Across the entries below, how many lines have the word "from" in them? Respond with only the number.

▬▬▬▬▬▬▬▬▬▬

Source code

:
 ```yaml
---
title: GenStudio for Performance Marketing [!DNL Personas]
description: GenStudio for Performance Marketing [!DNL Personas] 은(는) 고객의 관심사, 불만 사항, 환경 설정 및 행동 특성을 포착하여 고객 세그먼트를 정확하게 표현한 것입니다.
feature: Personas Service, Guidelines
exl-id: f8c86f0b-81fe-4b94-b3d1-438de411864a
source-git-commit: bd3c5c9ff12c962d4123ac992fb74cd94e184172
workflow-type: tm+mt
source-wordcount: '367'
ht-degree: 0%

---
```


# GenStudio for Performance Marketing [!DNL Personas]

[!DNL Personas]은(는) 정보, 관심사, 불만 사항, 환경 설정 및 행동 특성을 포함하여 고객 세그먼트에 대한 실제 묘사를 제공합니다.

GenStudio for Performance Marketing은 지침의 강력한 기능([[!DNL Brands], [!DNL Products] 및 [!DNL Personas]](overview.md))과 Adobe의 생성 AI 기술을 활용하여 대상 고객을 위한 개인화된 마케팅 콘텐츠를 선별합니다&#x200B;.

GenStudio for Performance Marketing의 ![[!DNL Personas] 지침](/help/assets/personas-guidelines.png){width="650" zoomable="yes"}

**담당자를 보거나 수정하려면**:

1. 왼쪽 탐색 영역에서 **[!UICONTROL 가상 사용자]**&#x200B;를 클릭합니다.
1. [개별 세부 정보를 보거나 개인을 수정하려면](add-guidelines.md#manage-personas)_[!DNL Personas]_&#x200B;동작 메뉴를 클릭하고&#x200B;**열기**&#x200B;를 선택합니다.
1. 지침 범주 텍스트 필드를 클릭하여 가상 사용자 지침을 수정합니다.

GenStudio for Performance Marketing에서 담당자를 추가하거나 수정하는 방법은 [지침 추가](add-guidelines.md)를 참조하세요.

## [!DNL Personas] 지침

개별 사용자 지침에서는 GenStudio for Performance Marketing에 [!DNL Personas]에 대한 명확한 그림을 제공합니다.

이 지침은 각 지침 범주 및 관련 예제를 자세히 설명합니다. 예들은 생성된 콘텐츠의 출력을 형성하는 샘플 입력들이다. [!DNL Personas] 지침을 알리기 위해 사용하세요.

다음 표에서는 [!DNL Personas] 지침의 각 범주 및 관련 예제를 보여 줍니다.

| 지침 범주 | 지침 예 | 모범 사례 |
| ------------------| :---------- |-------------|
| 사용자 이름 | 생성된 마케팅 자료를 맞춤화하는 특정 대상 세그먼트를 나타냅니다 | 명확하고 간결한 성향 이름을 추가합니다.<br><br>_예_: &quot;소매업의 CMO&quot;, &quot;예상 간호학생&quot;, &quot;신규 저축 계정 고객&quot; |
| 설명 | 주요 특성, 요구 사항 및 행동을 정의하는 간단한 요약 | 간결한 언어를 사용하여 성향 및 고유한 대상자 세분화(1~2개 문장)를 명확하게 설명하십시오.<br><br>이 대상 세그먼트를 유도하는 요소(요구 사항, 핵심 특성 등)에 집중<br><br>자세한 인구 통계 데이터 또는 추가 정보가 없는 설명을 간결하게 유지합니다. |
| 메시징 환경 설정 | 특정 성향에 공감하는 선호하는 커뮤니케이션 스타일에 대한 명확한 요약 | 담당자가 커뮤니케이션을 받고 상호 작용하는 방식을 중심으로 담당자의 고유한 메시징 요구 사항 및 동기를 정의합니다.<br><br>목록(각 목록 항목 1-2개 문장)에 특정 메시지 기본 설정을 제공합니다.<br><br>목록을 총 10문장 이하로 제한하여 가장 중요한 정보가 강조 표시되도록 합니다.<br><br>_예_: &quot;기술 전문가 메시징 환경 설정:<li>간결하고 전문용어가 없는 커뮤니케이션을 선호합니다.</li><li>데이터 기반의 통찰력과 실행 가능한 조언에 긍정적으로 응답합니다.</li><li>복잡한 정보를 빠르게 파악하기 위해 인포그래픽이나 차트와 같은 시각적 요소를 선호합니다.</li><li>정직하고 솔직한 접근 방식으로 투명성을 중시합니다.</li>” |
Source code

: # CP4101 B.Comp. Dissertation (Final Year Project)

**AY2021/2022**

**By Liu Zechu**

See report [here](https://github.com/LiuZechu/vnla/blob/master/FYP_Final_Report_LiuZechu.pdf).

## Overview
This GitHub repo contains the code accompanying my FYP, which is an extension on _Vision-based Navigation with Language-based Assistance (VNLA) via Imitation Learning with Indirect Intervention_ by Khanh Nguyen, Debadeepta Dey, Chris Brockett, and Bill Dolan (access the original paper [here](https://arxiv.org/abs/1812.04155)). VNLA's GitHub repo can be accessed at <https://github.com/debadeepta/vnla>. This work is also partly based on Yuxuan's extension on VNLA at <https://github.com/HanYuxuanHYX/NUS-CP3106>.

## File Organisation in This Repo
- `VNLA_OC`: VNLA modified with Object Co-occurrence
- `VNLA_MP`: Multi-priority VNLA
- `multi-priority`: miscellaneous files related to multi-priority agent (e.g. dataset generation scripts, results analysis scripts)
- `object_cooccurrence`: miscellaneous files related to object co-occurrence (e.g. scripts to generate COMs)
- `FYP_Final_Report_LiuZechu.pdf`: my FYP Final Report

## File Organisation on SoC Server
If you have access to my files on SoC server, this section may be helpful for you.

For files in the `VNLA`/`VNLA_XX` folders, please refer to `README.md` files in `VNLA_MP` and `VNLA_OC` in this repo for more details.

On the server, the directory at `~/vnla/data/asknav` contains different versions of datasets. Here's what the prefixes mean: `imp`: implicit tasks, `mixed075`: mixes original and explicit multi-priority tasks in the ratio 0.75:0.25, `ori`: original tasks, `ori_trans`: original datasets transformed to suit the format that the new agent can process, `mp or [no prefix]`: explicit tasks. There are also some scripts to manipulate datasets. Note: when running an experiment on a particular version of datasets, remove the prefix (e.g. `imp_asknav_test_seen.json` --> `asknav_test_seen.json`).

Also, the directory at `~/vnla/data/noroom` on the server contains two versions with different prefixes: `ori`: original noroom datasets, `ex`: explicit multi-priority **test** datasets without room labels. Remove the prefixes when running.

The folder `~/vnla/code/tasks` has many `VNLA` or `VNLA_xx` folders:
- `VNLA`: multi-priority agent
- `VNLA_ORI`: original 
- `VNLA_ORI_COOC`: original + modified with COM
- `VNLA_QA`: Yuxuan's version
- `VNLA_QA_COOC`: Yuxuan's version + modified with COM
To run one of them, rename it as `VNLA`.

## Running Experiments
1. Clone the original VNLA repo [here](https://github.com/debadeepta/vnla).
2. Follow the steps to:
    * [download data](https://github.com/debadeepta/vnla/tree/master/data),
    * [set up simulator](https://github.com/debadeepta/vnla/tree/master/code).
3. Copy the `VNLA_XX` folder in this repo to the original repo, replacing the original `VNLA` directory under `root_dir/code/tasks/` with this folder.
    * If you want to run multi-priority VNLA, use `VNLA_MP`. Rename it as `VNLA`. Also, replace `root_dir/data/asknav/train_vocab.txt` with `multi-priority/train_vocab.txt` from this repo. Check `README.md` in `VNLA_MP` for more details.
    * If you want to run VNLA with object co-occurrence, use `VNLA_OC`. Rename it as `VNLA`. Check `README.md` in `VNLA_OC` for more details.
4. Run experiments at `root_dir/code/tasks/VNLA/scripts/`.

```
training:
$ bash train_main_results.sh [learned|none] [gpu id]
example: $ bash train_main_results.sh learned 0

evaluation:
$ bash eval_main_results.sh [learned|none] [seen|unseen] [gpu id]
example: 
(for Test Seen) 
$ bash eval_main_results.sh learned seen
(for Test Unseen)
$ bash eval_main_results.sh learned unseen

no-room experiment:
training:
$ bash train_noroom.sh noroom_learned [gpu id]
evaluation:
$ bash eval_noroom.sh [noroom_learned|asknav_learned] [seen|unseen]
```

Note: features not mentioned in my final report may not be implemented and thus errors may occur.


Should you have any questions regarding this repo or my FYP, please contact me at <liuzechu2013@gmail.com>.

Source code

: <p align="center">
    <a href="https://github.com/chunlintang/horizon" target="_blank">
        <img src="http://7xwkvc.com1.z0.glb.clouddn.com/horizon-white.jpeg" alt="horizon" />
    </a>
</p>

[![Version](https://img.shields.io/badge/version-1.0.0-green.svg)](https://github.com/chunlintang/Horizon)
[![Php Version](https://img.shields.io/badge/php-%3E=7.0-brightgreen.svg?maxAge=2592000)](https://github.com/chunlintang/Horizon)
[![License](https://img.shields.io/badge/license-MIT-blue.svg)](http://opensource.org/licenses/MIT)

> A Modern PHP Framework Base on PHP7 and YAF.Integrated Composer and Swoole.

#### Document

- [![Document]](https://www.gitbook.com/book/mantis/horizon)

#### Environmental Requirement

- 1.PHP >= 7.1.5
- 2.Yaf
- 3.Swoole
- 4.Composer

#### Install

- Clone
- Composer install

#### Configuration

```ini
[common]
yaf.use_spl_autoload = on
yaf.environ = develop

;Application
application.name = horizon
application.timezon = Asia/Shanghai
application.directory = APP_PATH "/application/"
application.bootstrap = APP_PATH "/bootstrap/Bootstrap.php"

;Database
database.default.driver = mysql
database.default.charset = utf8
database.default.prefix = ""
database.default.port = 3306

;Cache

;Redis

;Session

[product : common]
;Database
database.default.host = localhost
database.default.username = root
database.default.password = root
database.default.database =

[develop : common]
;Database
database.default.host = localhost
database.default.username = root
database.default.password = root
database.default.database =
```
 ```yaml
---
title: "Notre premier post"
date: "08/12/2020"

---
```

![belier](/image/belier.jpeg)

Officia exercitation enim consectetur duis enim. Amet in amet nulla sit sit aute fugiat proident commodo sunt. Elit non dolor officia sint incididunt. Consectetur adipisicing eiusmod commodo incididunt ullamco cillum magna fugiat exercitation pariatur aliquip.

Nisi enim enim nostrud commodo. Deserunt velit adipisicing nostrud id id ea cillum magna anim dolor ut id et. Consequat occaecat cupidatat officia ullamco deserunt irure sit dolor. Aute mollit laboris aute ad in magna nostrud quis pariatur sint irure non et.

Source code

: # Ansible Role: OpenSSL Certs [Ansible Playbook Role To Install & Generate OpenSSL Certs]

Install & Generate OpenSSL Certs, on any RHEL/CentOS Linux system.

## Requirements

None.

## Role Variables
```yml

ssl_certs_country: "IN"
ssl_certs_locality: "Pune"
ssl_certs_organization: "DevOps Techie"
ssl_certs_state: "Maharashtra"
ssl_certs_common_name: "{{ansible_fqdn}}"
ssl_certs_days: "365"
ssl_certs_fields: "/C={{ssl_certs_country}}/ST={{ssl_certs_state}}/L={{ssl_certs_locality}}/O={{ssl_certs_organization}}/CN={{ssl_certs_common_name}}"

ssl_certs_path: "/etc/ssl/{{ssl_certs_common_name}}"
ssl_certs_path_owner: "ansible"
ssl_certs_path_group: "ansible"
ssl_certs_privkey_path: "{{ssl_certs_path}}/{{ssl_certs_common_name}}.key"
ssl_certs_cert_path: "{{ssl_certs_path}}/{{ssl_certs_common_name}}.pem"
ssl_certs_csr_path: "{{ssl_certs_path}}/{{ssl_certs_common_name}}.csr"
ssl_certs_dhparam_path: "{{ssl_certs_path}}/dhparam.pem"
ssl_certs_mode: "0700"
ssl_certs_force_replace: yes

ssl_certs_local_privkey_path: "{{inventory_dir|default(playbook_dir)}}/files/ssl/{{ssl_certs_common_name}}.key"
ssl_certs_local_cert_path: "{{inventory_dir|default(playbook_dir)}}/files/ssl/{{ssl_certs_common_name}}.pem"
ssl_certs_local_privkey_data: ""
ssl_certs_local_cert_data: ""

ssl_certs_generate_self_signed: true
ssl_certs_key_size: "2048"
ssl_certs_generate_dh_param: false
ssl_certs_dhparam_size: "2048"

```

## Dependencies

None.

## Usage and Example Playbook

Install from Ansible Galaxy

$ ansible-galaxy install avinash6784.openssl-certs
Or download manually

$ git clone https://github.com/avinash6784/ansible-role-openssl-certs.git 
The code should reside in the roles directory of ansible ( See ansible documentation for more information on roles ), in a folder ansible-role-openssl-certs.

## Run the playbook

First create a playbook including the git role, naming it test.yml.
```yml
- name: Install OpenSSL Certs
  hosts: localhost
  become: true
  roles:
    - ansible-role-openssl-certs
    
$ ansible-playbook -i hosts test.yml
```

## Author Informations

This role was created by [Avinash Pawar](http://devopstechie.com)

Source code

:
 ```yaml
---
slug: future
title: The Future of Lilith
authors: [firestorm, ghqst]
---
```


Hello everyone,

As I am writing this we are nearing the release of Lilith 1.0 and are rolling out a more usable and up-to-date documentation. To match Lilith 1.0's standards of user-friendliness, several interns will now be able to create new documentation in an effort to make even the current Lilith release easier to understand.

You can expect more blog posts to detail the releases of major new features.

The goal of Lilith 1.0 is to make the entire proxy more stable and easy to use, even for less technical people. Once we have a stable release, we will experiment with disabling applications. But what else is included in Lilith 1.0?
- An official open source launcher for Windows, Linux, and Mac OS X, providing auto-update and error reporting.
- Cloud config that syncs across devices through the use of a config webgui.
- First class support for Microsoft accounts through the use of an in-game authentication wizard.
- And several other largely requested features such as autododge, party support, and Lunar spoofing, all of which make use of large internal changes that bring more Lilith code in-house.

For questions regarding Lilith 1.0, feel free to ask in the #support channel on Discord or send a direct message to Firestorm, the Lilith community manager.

▬▬▬▬▬▬▬▬▬▬

◆ Problem solution: 2